In 2005, Dawn Soutos-Coons filed a report claiming sex discrimination in the Jared store where she worked. She had been a manager at J.B. Robinson, another store under Signet, where she helped increase sales from $800,000 to more than $3 million. When her husband had to relocate to Florida for work, she requested a transfer and was offered an assistant-manager position at a Jared, a new store then that sold higher-end jewelry. For Soutos-Coons, “the idea of working with the really good stuff made the demotion palatable.” She also mentioned that she took the job on the condition that she would be considered for the first manager spot available.

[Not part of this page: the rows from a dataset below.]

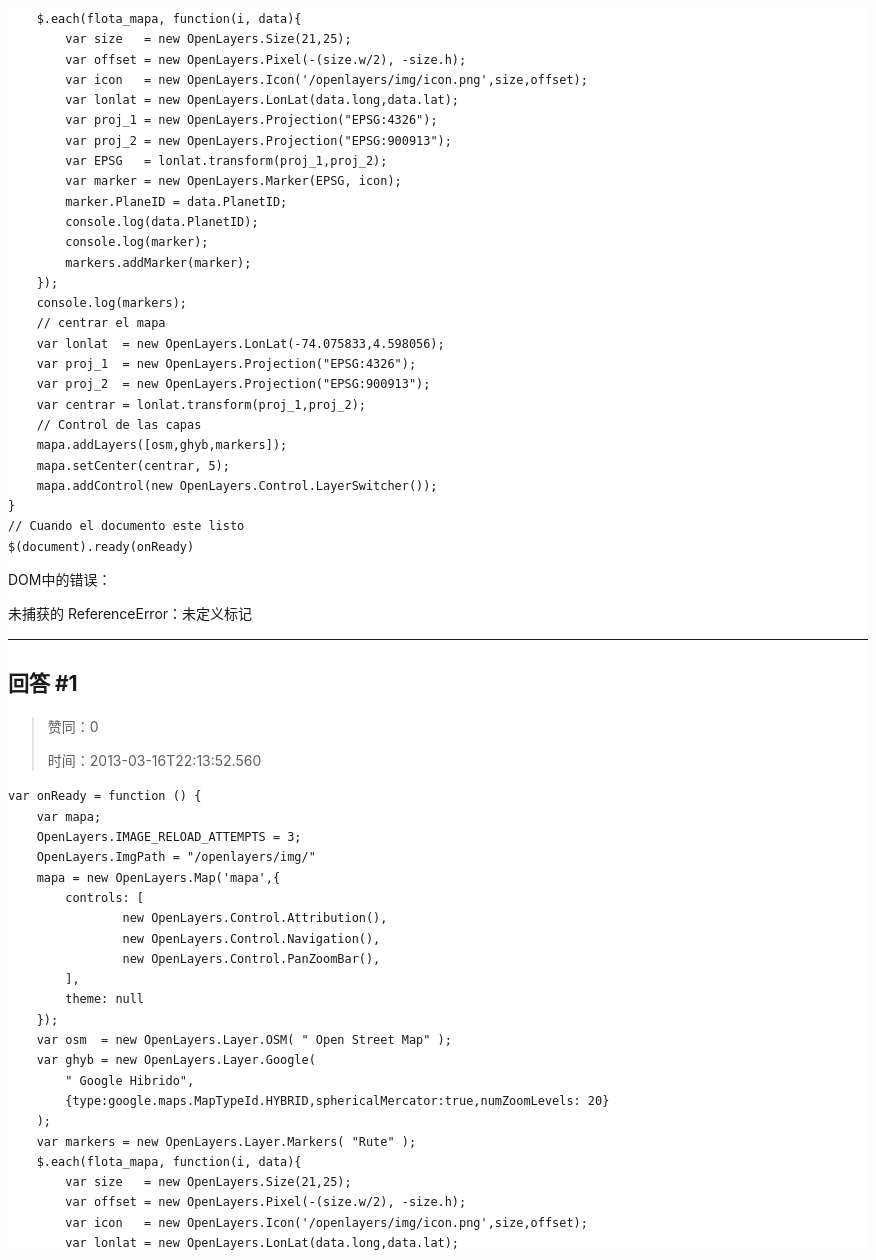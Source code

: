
 ```
    $.each(flota_mapa, function(i, data){
        var size   = new OpenLayers.Size(21,25);
        var offset = new OpenLayers.Pixel(-(size.w/2), -size.h);
        var icon   = new OpenLayers.Icon('/openlayers/img/icon.png',size,offset);
        var lonlat = new OpenLayers.LonLat(data.long,data.lat);
        var proj_1 = new OpenLayers.Projection("EPSG:4326");
        var proj_2 = new OpenLayers.Projection("EPSG:900913");
        var EPSG   = lonlat.transform(proj_1,proj_2);
        var marker = new OpenLayers.Marker(EPSG, icon);
        marker.PlaneID = data.PlanetID;
        console.log(data.PlanetID);
        console.log(marker);
        markers.addMarker(marker);
    });
    console.log(markers);
    // centrar el mapa
    var lonlat  = new OpenLayers.LonLat(-74.075833,4.598056);
    var proj_1  = new OpenLayers.Projection("EPSG:4326");
    var proj_2  = new OpenLayers.Projection("EPSG:900913");
    var centrar = lonlat.transform(proj_1,proj_2);
    // Control de las capas
    mapa.addLayers([osm,ghyb,markers]);
    mapa.setCenter(centrar, 5);
    mapa.addControl(new OpenLayers.Control.LayerSwitcher());
}
// Cuando el documento este listo
$(document).ready(onReady) 
```

DOM中的错误：

未捕获的 ReferenceError：未定义标记

* * *

## 回答 #1

> 赞同：0
> 
> 时间：2013-03-16T22:13:52.560

```
var onReady = function () {
    var mapa;
    OpenLayers.IMAGE_RELOAD_ATTEMPTS = 3;
    OpenLayers.ImgPath = "/openlayers/img/"
    mapa = new OpenLayers.Map('mapa',{
        controls: [
                new OpenLayers.Control.Attribution(),
                new OpenLayers.Control.Navigation(),
                new OpenLayers.Control.PanZoomBar(),
        ],
        theme: null
    });
    var osm  = new OpenLayers.Layer.OSM( " Open Street Map" );
    var ghyb = new OpenLayers.Layer.Google(
        " Google Hibrido",
        {type:google.maps.MapTypeId.HYBRID,sphericalMercator:true,numZoomLevels: 20}
    );
    var markers = new OpenLayers.Layer.Markers( "Rute" );
    $.each(flota_mapa, function(i, data){
        var size   = new OpenLayers.Size(21,25);
        var offset = new OpenLayers.Pixel(-(size.w/2), -size.h);
        var icon   = new OpenLayers.Icon('/openlayers/img/icon.png',size,offset);
        var lonlat = new OpenLayers.LonLat(data.long,data.lat);
```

But, she was never given the job even “when the manager left for training to be a district manager; not when that man was replaced by a man who had just two years of experience at another jewelry store along with a few years of nonjewelry experience at a Men’s Wearhouse.” Moreover, because of her access to payroll records, she discovered that the men were making more than the women, who all had more experience. Hourly wages for the women averaged $10.39 while the men’s averaged $13.40, which “on that average, a woman working a 30-hour workweek for 52 weeks each year would make $16,208.40 before bonuses, while a man working the same amount would make $20,904.”
Accounts from more employees reveal a company that cultivated “a system in which men were consistently paid more than women and promoted more quickly; a hiring system in which management received instructions from regional vice presidents that included: ‘Put them in a push-up bra and get them on the lease line.’” In other words, the company was a breeding ground for sexual harassment.
Incidents of on-the-job harassment ranged from lewd comments, like when a soon-to-be manager reportedly told a female sales associate that he wanted to “lick her head to toe,” to rape. At a 2004 managers’ meeting, a man by the name of Rick Docekal raped a fellow manager while she was asleep.
The Washington Post and The New York Times have previously reported some of the incidents, but the Times Magazine piece, as Kelly Faircloth for Jezebel writes, “lays everything out in a way that heightens the contradiction at the heart of the story—the notion that a company built on women’s fantasies of being loved and valued would systemically degrade and exploit the women who work there.”